I went to Millennicon last Saturday for a few hours. We had a bit of trouble getting there, as Kevin confidently did not print out the directions and I forgot to write them out. πŸ™‚ This year we brought along a couple of people from our gaming group, which was fun. We of course lost each other almost immediately. πŸ™‚

Anyway, Millennicon is a small and relaxing con these days, mostly due to a very nice venue and a much more relaxed con committee. I haven’t actually attended the entire convention for a while, though, due to both lack of a ride willing to stay all weekend and lack of energy in the middle of March. (Not that I have any more energy the rest of the year these days.) We stayed a few daytime hours, which was about as long as I really wanted these days and didn’t exhaust me.

I know that sounds that I’m an old lady or something, but I’m not joking. I even got offered tickets to see Liz Carroll that night, and had to refuse from fear of exhaustion. I am tired these days, and I am prone to respiratory illnesses, and I already had a cold and a body part healing from two needle biopsies. I have to be realistic about what I can do, especially when I still have to get to church early Sunday morning.

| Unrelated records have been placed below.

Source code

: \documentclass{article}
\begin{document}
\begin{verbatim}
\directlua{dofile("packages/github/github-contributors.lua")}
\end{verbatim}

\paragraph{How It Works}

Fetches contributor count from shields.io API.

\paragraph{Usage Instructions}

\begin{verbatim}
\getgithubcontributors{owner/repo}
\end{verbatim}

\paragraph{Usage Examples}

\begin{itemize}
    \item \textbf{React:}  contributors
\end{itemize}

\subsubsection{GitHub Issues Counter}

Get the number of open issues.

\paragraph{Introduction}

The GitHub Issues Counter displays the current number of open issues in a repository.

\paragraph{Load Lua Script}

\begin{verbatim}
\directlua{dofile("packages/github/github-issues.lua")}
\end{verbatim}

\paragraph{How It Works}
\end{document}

Still, I’m sorry I dragged my lack of energy into Tom Smith’s concert, as I could tell it worried him. But I had a lot of fun at Mike Resnick’s gossipy talk on the Golden Age sf writers. The weird thing was that I really had to yell for Mr. Resnick to hear me. Since my normal speaking voice tends to carry really well, I really must’ve been half sick! πŸ™‚
Anyway, we all went and saw Elizabeth Moon, who’s a very good writer when she sets her mind to it. She doesn’t seem to be quite so good when she’s stressed and depressed as when she’s relaxed (based on bio details she told us versus what books she was writing at those times). Still, any writer who has produced both The Deed of Paksenarrion and The Speed of Dark has not wasted her talents.

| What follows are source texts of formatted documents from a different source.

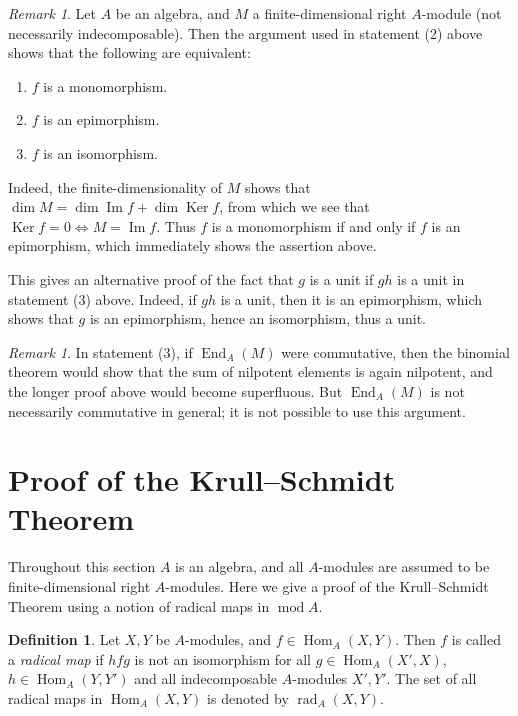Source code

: \documentclass{surv-l}
\numberwithin{equation}{chapter}
\numberwithin{figure}{chapter}
\theoremstyle{plain}
\theoremstyle{definition}
\newtheorem{dfn}[thm]{Definition}
\theoremstyle{remark}
\newtheorem{rmk}[thm]{Remark}
\DeclareMathOperator{\Ker}{Ker}
\DeclareMathOperator{\Hom}{Hom}
\DeclareMathOperator{\rad}{rad}
\DeclareMathOperator{\End}{End}
\begin{document}
\begin{rmk}
Let $A$ be an algebra, and $M$ a finite-dimensional right $A$-module
(not necessarily indecomposable).
Then the argument used in statement (2) above shows that the following are equivalent:

\begin{enumerate}[label=(\alph*)]
\item
$f$ is a monomorphism.
\item
$f$ is an epimorphism.
\item
$f$ is an isomorphism.
\end{enumerate}
Indeed, the finite-dimensionality of $M$ shows that
$\dim M = \dim \operatorname{Im} f + \dim \Ker f$, from which we see that
$\Ker f = 0 \iff M = \operatorname{Im} f$.
Thus $f$ is a monomorphism if and only if $f$ is an epimorphism,
which immediately shows the assertion above.

This gives an alternative proof of the fact that $g$ is a unit if $gh$ is a unit
in statement (3) above.
Indeed, if $gh$ is a unit, then it is an epimorphism,
which shows that $g$ is an epimorphism, hence an isomorphism, thus a unit.
\end{rmk}

\begin{rmk}
In statement (3), if $\End_A(M)$ were commutative,
then the binomial theorem would show that
the sum of nilpotent elements is again nilpotent,
and the longer proof above would become superfluous.
But $\End_A(M)$ is not necessarily commutative in general; it is not possible
to use this argument.
\end{rmk}

\section{Proof of the Krull--Schmidt Theorem}\label{sec:KS-Thm}\label{app:b.3}

Throughout this section $A$ is an algebra, and all $A$-modules are assumed to be
finite-dimensional right $A$-modules.
Here we give a proof of the Krull--Schmidt Theorem using a notion of
radical maps in $\operatorname{mod} A$.

\begin{dfn}
Let $X, Y$ be $A$-modules, and $f \in \Hom_A(X, Y)$.
Then $f$ is called a \emph{radical map} if
$hfg$ is not an isomorphism for all $g \in \Hom_A(X', X)$,
$h \in \Hom_A(Y, Y')$ and all indecomposable $A$-modules $X', Y'$.
The set of all radical maps in $\Hom_A(X, Y)$ is denoted by
$\rad_A(X, Y)$.
\end{dfn}
\end{document}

Speaking of Paks, it seems that her story was not in fact based on a D&D campaign. It was based on having a campaign running in her home, with her listening to a bunch of kids who had no idea how war really worked. (She’d served as a Marine.) Being a long-time fantasy fan as well, the frustration got her writing. However, Moon did admit to using wargaming techniques to plan her battles — like turning real topographical maps of real nearby places on their sides and using the results for terrain in various bits of battlefield), and rolling minor characters’ survival chances against her battles’ average casualty and kill percentages. (Cracked me up!)

However, the big success of the Q & A was me asking whether Moon had done a lot of research for the futuristic foxhunting in her Hunting Party/Heris Serrano series. Hee! It turned out that Moon had done a lot of riding in her past, but not foxhunting. (We have foxhunting in the US, true, but not in her part of Texas.) However, she had become a HUGE fan of our Mr. Surtees during college. (Comedy! Social satire! Only a few years off from Austen! Honestly, I agree you’ve got to love him….) So she’d re-read, done some more research, and extrapolated from that. (And honestly, although the Serrano books are okay and interesting, I was much more into the riding and foxhunting than anything else. I think most people are.)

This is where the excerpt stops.